We are using Spark 2.x with Scala for a system that has 13 different ETL operations. 7 of them are relatively simple and each driven by a single domain class, and differ primarily by this class and some nuances in how the load is handled.
A simplified version of the load class is as follows, for the purposes of this example say that there are 7 pizza toppings being loaded, here's Pepperoni:
object LoadPepperoni {
def apply(inputFile: Dataset[Row],
historicalData: Dataset[Pepperoni],
mergeFun: (Pepperoni, PepperoniRaw) => Pepperoni): Dataset[Pepperoni] = {
val sparkSession = SparkSession.builder().getOrCreate()
import sparkSession.implicits._
val rawData: Dataset[PepperoniRaw] = inputFile.rdd.map{ case row : Row =>
PepperoniRaw(
weight = row.getAs[String]("weight"),
cost = row.getAs[String]("cost")
)
}.toDS()
val validatedData: Dataset[PepperoniRaw] = ??? // validate the data
val dedupedRawData: Dataset[PepperoniRaw] = ??? // deduplicate the data
val dedupedData: Dataset[Pepperoni] = dedupedRawData.rdd.map{ case datum : PepperoniRaw =>
Pepperoni( value = ???, key1 = ???, key2 = ??? )
}.toDS()
val joinedData = dedupedData.joinWith(historicalData,
historicalData.col("key1") === dedupedData.col("key1") &&
historicalData.col("key2") === dedupedData.col("key2"),
"right_outer"
)
joinedData.map { case (hist, delta) =>
if( /* some condition */) {
hist.copy(value = /* some transformation */)
}
}.flatMap(list => list).toDS()
}
}
In other words the class performs a series of operations on the data, the operations are mostly the same and always in the same order, but can vary slightly per topping, as would the mapping from "raw" to "domain" and the merge function.
To do this for 7 toppings (i.e.
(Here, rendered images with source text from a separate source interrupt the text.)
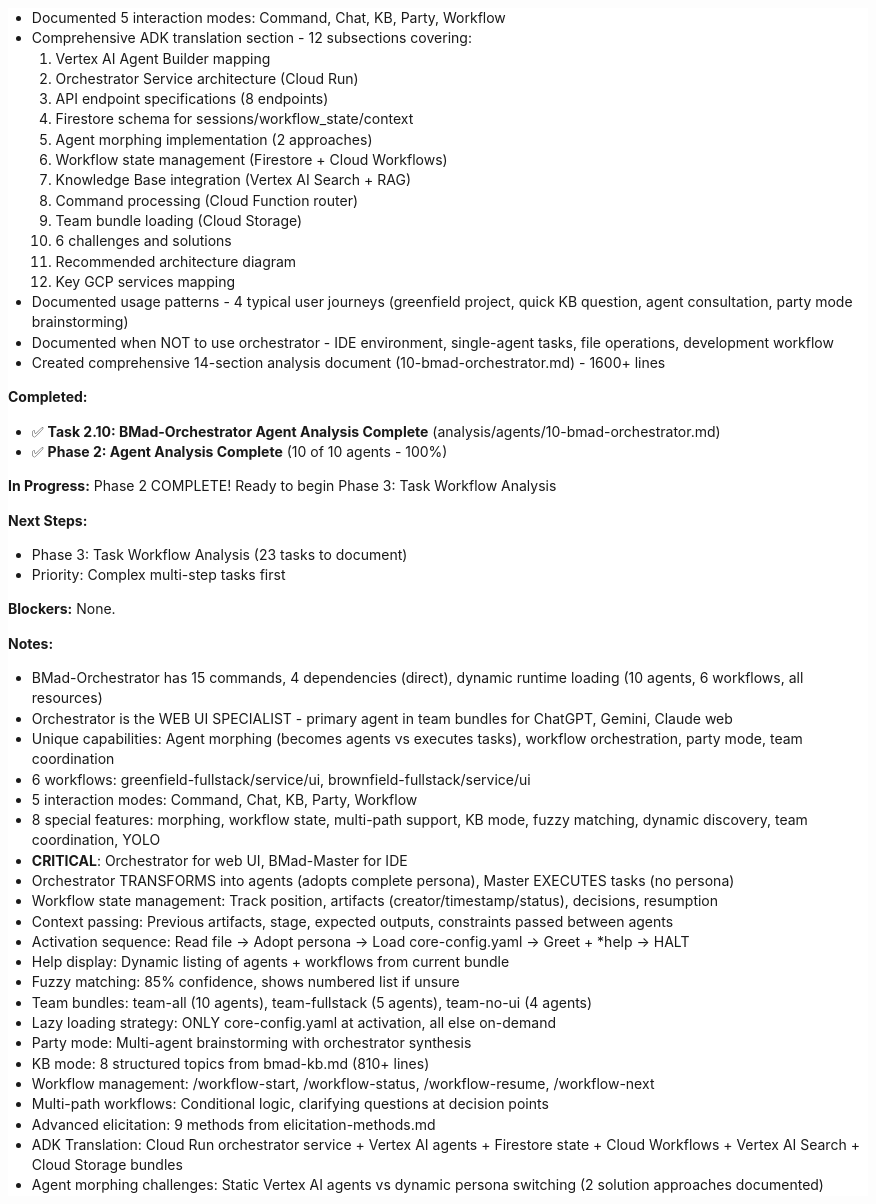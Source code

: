 - Documented 5 interaction modes: Command, Chat, KB, Party, Workflow
- Comprehensive ADK translation section - 12 subsections covering:
  1. Vertex AI Agent Builder mapping
  2. Orchestrator Service architecture (Cloud Run)
  3. API endpoint specifications (8 endpoints)
  4. Firestore schema for sessions/workflow_state/context
  5. Agent morphing implementation (2 approaches)
  6. Workflow state management (Firestore + Cloud Workflows)
  7. Knowledge Base integration (Vertex AI Search + RAG)
  8. Command processing (Cloud Function router)
  9. Team bundle loading (Cloud Storage)
  10. 6 challenges and solutions
  11. Recommended architecture diagram
  12. Key GCP services mapping
- Documented usage patterns - 4 typical user journeys (greenfield project, quick KB question, agent consultation, party mode brainstorming)
- Documented when NOT to use orchestrator - IDE environment, single-agent tasks, file operations, development workflow
- Created comprehensive 14-section analysis document (10-bmad-orchestrator.md) - 1600+ lines

**Completed:**
- ✅ **Task 2.10: BMad-Orchestrator Agent Analysis Complete** (analysis/agents/10-bmad-orchestrator.md)
- ✅ **Phase 2: Agent Analysis Complete** (10 of 10 agents - 100%)

**In Progress:**
Phase 2 COMPLETE! Ready to begin Phase 3: Task Workflow Analysis

**Next Steps:**
- Phase 3: Task Workflow Analysis (23 tasks to document)
- Priority: Complex multi-step tasks first

**Blockers:**
None.

**Notes:**
- BMad-Orchestrator has 15 commands, 4 dependencies (direct), dynamic runtime loading (10 agents, 6 workflows, all resources)
- Orchestrator is the WEB UI SPECIALIST - primary agent in team bundles for ChatGPT, Gemini, Claude web
- Unique capabilities: Agent morphing (becomes agents vs executes tasks), workflow orchestration, party mode, team coordination
- 6 workflows: greenfield-fullstack/service/ui, brownfield-fullstack/service/ui
- 5 interaction modes: Command, Chat, KB, Party, Workflow
- 8 special features: morphing, workflow state, multi-path support, KB mode, fuzzy matching, dynamic discovery, team coordination, YOLO
- **CRITICAL**: Orchestrator for web UI, BMad-Master for IDE
- Orchestrator TRANSFORMS into agents (adopts complete persona), Master EXECUTES tasks (no persona)
- Workflow state management: Track position, artifacts (creator/timestamp/status), decisions, resumption
- Context passing: Previous artifacts, stage, expected outputs, constraints passed between agents
- Activation sequence: Read file → Adopt persona → Load core-config.yaml → Greet + *help → HALT
- Help display: Dynamic listing of agents + workflows from current bundle
- Fuzzy matching: 85% confidence, shows numbered list if unsure
- Team bundles: team-all (10 agents), team-fullstack (5 agents), team-no-ui (4 agents)
- Lazy loading strategy: ONLY core-config.yaml at activation, all else on-demand
- Party mode: Multi-agent brainstorming with orchestrator synthesis
- KB mode: 8 structured topics from bmad-kb.md (810+ lines)
- Workflow management: /workflow-start, /workflow-status, /workflow-resume, /workflow-next
- Multi-path workflows: Conditional logic, clarifying questions at decision points
- Advanced elicitation: 9 methods from elicitation-methods.md
- ADK Translation: Cloud Run orchestrator service + Vertex AI agents + Firestore state + Cloud Workflows + Vertex AI Search + Cloud Storage bundles
- Agent morphing challenges: Static Vertex AI agents vs dynamic persona switching (2 solution approaches documented)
Mushroom, Cheese, etc), I would rather not simply copy/paste the class and change all of the names, because the structure and logic is common to all loads. Instead I'd rather define a generic "Load" class with generic types, like this:
object Load {
def apply[R,D](inputFile: Dataset[Row],
historicalData: Dataset[D],
mergeFun: (D, R) => D): Dataset[D] = {
val sparkSession = SparkSession.builder().getOrCreate()
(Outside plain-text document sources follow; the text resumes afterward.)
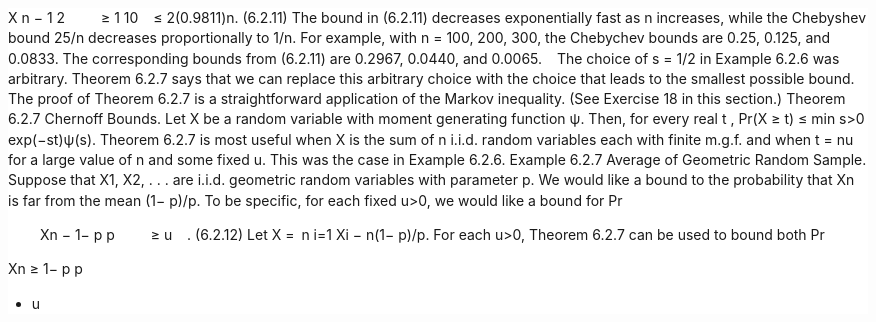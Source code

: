X
n
− 1
2
    
≥ 1
10
 
≤ 2(0.9811)n. (6.2.11)
The bound in (6.2.11) decreases exponentially fast as n increases, while the Chebyshev
bound 25/n decreases proportionally to 1/n. For example, with n = 100, 200,
300, the Chebychev bounds are 0.25, 0.125, and 0.0833. The corresponding bounds
from (6.2.11) are 0.2967, 0.0440, and 0.0065.  
The choice of s = 1/2 in Example 6.2.6 was arbitrary. Theorem 6.2.7 says that we
can replace this arbitrary choice with the choice that leads to the smallest possible
bound. The proof of Theorem 6.2.7 is a straightforward application of the Markov
inequality. (See Exercise 18 in this section.)
Theorem
6.2.7
Chernoff Bounds. Let X be a random variable with moment generating function ψ.
Then, for every real t ,
Pr(X ≥ t) ≤ min
s>0
exp(−st)ψ(s).
Theorem 6.2.7 is most useful when X is the sum of n i.i.d. random variables each
with finite m.g.f. and when t = nu for a large value of n and some fixed u. This was
the case in Example 6.2.6.
Example
6.2.7
Average of Geometric Random Sample. Suppose that X1, X2, . . . are i.i.d. geometric
random variables with parameter p. We would like a bound to the probability that
Xn is far from the mean (1− p)/p. To be specific, for each fixed u>0, we would like
a bound for
Pr

    
Xn
− 1− p
p
    
≥ u
 
. (6.2.12)
Let X = n
i=1 Xi
− n(1− p)/p. For each u>0, Theorem 6.2.7 can be used to bound
both
Pr


Xn
≥ 1− p
p
+ u
 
import sparkSession.implicits._
val rawData: Dataset[R] = inputFile.rdd.map{ case row : Row =>
...
And for each class-specific operation such as mapping from "raw" to "domain", or merging, have a trait or abstract class that implements the specifics. This would be a typical dependency injection / polymorphism pattern.
But I'm running into a few problems. As of Spark 2.x, encoders are only provided for native types and case classes, and there is no way to generically identify a class as a case class. So the inferred toDS() and other implicit functionality is not available when using generic types.
Also as mentioned in this related question of mine, the case class copy
method is not available when using generics either.
I have looked into other design patterns common with Scala and Haskell such as type classes or ad-hoc polymorphism, but the obstacle is the Spark Dataset basically only working on case classes, which can't be abstractly defined.
It seems that this would be a common problem in Spark systems but I'm unable to find a solution. Any help appreciated.